Data under study Block Start
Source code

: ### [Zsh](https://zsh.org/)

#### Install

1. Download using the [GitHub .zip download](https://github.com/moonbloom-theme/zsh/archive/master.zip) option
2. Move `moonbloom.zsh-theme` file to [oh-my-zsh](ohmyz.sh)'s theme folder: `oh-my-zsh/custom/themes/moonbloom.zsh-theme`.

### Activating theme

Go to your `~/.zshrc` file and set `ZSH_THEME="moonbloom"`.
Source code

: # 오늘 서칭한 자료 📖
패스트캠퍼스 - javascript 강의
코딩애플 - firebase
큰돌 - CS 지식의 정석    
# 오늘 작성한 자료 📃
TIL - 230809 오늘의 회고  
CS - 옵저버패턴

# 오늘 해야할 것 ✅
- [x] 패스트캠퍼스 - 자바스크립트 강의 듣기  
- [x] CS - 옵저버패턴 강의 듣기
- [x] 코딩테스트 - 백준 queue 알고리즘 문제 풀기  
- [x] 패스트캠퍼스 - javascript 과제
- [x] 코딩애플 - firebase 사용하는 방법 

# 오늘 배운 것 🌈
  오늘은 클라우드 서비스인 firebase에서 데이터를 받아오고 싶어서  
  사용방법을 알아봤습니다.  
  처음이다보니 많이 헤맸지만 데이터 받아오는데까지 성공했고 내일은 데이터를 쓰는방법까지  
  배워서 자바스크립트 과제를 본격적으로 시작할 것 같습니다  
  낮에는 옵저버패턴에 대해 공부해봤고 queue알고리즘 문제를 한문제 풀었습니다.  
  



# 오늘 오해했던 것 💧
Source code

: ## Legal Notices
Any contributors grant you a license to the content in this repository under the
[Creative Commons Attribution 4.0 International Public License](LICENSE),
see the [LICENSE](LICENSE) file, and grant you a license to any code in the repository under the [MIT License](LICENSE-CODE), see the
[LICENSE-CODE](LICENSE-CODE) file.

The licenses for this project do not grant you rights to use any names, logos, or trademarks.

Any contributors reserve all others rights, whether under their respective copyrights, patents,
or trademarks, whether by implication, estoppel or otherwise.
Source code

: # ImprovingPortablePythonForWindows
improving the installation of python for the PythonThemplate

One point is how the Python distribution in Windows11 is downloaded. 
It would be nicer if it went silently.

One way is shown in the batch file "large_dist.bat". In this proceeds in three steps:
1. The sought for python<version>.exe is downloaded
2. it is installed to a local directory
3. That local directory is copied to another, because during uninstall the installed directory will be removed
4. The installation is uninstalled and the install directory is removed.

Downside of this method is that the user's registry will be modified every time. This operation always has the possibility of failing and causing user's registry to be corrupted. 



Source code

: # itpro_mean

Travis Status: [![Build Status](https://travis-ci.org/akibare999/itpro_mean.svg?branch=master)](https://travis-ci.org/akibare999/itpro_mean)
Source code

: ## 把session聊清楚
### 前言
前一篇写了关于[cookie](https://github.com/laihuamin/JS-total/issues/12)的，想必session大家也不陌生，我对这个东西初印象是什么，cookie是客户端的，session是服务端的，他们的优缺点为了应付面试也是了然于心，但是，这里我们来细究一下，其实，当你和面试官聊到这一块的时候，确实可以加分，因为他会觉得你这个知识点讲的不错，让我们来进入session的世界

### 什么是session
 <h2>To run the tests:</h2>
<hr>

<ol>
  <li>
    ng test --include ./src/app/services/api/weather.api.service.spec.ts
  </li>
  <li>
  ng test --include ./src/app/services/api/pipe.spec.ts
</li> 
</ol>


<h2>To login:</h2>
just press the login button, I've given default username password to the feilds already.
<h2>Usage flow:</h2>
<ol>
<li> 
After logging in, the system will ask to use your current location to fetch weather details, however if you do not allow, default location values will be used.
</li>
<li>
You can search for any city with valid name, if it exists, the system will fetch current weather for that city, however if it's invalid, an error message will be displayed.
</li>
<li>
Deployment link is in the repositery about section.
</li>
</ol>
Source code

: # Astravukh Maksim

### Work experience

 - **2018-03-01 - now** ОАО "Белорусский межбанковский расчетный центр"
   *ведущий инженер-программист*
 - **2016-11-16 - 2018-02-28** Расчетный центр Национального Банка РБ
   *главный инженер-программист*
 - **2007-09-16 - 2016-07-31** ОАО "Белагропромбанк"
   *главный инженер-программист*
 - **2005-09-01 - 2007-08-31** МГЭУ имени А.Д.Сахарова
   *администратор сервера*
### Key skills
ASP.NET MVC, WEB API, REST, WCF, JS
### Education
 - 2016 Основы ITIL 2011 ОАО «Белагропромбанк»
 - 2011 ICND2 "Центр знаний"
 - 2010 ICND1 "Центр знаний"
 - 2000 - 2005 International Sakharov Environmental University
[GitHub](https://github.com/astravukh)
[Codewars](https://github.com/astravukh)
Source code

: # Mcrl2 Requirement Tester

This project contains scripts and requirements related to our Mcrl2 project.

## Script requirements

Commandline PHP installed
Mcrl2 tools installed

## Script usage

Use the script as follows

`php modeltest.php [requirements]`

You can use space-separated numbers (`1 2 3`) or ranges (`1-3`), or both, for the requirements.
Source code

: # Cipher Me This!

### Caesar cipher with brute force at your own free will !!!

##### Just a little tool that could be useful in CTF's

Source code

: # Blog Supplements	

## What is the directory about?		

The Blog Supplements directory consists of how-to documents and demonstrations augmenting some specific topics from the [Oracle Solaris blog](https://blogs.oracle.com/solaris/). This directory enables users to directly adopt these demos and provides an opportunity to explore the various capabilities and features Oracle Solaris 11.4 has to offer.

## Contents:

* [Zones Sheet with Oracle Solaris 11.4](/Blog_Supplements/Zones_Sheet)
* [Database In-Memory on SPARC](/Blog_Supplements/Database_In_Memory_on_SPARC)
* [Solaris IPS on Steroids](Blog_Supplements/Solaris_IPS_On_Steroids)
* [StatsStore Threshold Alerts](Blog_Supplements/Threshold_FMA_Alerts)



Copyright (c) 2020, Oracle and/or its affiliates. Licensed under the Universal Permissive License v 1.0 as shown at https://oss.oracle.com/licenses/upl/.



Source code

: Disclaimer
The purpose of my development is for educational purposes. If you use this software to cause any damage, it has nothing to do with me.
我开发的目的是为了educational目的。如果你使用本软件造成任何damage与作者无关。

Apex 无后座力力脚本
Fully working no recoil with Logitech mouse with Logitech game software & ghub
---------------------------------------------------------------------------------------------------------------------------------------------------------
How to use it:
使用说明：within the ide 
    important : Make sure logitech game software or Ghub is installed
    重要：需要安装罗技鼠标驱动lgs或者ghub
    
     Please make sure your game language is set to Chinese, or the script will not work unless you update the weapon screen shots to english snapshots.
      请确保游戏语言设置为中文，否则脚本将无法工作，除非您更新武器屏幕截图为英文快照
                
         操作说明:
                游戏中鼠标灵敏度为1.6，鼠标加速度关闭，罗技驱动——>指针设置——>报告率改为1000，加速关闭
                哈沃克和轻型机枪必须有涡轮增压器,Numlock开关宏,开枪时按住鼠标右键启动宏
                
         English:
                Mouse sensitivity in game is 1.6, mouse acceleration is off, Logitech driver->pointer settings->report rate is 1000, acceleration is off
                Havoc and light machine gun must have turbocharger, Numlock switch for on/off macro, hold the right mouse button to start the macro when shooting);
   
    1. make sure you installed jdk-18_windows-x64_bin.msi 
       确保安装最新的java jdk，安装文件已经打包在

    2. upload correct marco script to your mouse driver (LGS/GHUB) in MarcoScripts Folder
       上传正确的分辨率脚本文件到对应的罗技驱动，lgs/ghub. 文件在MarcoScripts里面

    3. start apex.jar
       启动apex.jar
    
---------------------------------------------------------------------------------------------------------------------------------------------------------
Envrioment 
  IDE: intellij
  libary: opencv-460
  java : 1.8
Data under study Block End
Required action —
Produce the entries again, character for character.

Response —
Source code

: ### [Zsh](https://zsh.org/)

#### Install

1. Download using the [GitHub .zip download](https://github.com/moonbloom-theme/zsh/archive/master.zip) option
2. Move `moonbloom.zsh-theme` file to [oh-my-zsh](ohmyz.sh)'s theme folder: `oh-my-zsh/custom/themes/moonbloom.zsh-theme`.

### Activating theme

Go to your `~/.zshrc` file and set `ZSH_THEME="moonbloom"`.
Source code

: # 오늘 서칭한 자료 📖
패스트캠퍼스 - javascript 강의
코딩애플 - firebase
큰돌 - CS 지식의 정석    
# 오늘 작성한 자료 📃
TIL - 230809 오늘의 회고  
CS - 옵저버패턴

# 오늘 해야할 것 ✅
- [x] 패스트캠퍼스 - 자바스크립트 강의 듣기  
- [x] CS - 옵저버패턴 강의 듣기
- [x] 코딩테스트 - 백준 queue 알고리즘 문제 풀기  
- [x] 패스트캠퍼스 - javascript 과제
- [x] 코딩애플 - firebase 사용하는 방법 

# 오늘 배운 것 🌈
  오늘은 클라우드 서비스인 firebase에서 데이터를 받아오고 싶어서  
  사용방법을 알아봤습니다.  
  처음이다보니 많이 헤맸지만 데이터 받아오는데까지 성공했고 내일은 데이터를 쓰는방법까지  
  배워서 자바스크립트 과제를 본격적으로 시작할 것 같습니다  
  낮에는 옵저버패턴에 대해 공부해봤고 queue알고리즘 문제를 한문제 풀었습니다.  
  



# 오늘 오해했던 것 💧
Source code

: ## Legal Notices
Any contributors grant you a license to the content in this repository under the
[Creative Commons Attribution 4.0 International Public License](LICENSE),
see the [LICENSE](LICENSE) file, and grant you a license to any code in the repository under the [MIT License](LICENSE-CODE), see the
[LICENSE-CODE](LICENSE-CODE) file.

The licenses for this project do not grant you rights to use any names, logos, or trademarks.

Any contributors reserve all others rights, whether under their respective copyrights, patents,
or trademarks, whether by implication, estoppel or otherwise.
Source code

: # ImprovingPortablePythonForWindows
improving the installation of python for the PythonThemplate

One point is how the Python distribution in Windows11 is downloaded. 
It would be nicer if it went silently.

One way is shown in the batch file "large_dist.bat". In this proceeds in three steps:
1. The sought for python<version>.exe is downloaded
2. it is installed to a local directory
3. That local directory is copied to another, because during uninstall the installed directory will be removed
4. The installation is uninstalled and the install directory is removed.

Downside of this method is that the user's registry will be modified every time. This operation always has the possibility of failing and causing user's registry to be corrupted. 



Source code

: # itpro_mean

Travis Status: [![Build Status](https://travis-ci.org/akibare999/itpro_mean.svg?branch=master)](https://travis-ci.org/akibare999/itpro_mean)
Source code

: ## 把session聊清楚
### 前言
前一篇写了关于[cookie](https://github.com/laihuamin/JS-total/issues/12)的，想必session大家也不陌生，我对这个东西初印象是什么，cookie是客户端的，session是服务端的，他们的优缺点为了应付面试也是了然于心，但是，这里我们来细究一下，其实，当你和面试官聊到这一块的时候，确实可以加分，因为他会觉得你这个知识点讲的不错，让我们来进入session的世界

### 什么是session
 <h2>To run the tests:</h2>
<hr>

<ol>
  <li>
    ng test --include ./src/app/services/api/weather.api.service.spec.ts
  </li>
  <li>
  ng test --include ./src/app/services/api/pipe.spec.ts
</li> 
</ol>


<h2>To login:</h2>
just press the login button, I've given default username password to the feilds already.
<h2>Usage flow:</h2>
<ol>
<li> 
After logging in, the system will ask to use your current location to fetch weather details, however if you do not allow, default location values will be used.
</li>
<li>
You can search for any city with valid name, if it exists, the system will fetch current weather for that city, however if it's invalid, an error message will be displayed.
</li>
<li>
Deployment link is in the repositery about section.
</li>
</ol>
Source code

: # Astravukh Maksim

### Work experience

 - **2018-03-01 - now** ОАО "Белорусский межбанковский расчетный центр"
   *ведущий инженер-программист*
 - **2016-11-16 - 2018-02-28** Расчетный центр Национального Банка РБ
   *главный инженер-программист*
 - **2007-09-16 - 2016-07-31** ОАО "Белагропромбанк"
   *главный инженер-программист*
 - **2005-09-01 - 2007-08-31** МГЭУ имени А.Д.Сахарова
   *администратор сервера*
### Key skills
ASP.NET MVC, WEB API, REST, WCF, JS
### Education
 - 2016 Основы ITIL 2011 ОАО «Белагропромбанк»
 - 2011 ICND2 "Центр знаний"
 - 2010 ICND1 "Центр знаний"
 - 2000 - 2005 International Sakharov Environmental University
[GitHub](https://github.com/astravukh)
[Codewars](https://github.com/astravukh)
Source code

: # Mcrl2 Requirement Tester

This project contains scripts and requirements related to our Mcrl2 project.

## Script requirements

Commandline PHP installed
Mcrl2 tools installed

## Script usage

Use the script as follows

`php modeltest.php [requirements]`

You can use space-separated numbers (`1 2 3`) or ranges (`1-3`), or both, for the requirements.
Source code

: # Cipher Me This!

### Caesar cipher with brute force at your own free will !!!

##### Just a little tool that could be useful in CTF's

Source code

: # Blog Supplements	

## What is the directory about?		

The Blog Supplements directory consists of how-to documents and demonstrations augmenting some specific topics from the [Oracle Solaris blog](https://blogs.oracle.com/solaris/). This directory enables users to directly adopt these demos and provides an opportunity to explore the various capabilities and features Oracle Solaris 11.4 has to offer.

## Contents:

* [Zones Sheet with Oracle Solaris 11.4](/Blog_Supplements/Zones_Sheet)
* [Database In-Memory on SPARC](/Blog_Supplements/Database_In_Memory_on_SPARC)
* [Solaris IPS on Steroids](Blog_Supplements/Solaris_IPS_On_Steroids)
* [StatsStore Threshold Alerts](Blog_Supplements/Threshold_FMA_Alerts)



Copyright (c) 2020, Oracle and/or its affiliates. Licensed under the Universal Permissive License v 1.0 as shown at https://oss.oracle.com/licenses/upl/.



Source code

: Disclaimer
The purpose of my development is for educational purposes. If you use this software to cause any damage, it has nothing to do with me.
我开发的目的是为了educational目的。如果你使用本软件造成任何damage与作者无关。

Apex 无后座力力脚本
Fully working no recoil with Logitech mouse with Logitech game software & ghub
---------------------------------------------------------------------------------------------------------------------------------------------------------
How to use it:
使用说明：within the ide 
    important : Make sure logitech game software or Ghub is installed
    重要：需要安装罗技鼠标驱动lgs或者ghub
    
     Please make sure your game language is set to Chinese, or the script will not work unless you update the weapon screen shots to english snapshots.
      请确保游戏语言设置为中文，否则脚本将无法工作，除非您更新武器屏幕截图为英文快照
                
         操作说明:
                游戏中鼠标灵敏度为1.6，鼠标加速度关闭，罗技驱动——>指针设置——>报告率改为1000，加速关闭
                哈沃克和轻型机枪必须有涡轮增压器,Numlock开关宏,开枪时按住鼠标右键启动宏
                
         English:
                Mouse sensitivity in game is 1.6, mouse acceleration is off, Logitech driver->pointer settings->report rate is 1000, acceleration is off
                Havoc and light machine gun must have turbocharger, Numlock switch for on/off macro, hold the right mouse button to start the macro when shooting);
   
    1. make sure you installed jdk-18_windows-x64_bin.msi 
       确保安装最新的java jdk，安装文件已经打包在

    2. upload correct marco script to your mouse driver (LGS/GHUB) in MarcoScripts Folder
       上传正确的分辨率脚本文件到对应的罗技驱动，lgs/ghub. 文件在MarcoScripts里面

    3. start apex.jar
       启动apex.jar
    
---------------------------------------------------------------------------------------------------------------------------------------------------------
Envrioment 
  IDE: intellij
  libary: opencv-460
  java : 1.8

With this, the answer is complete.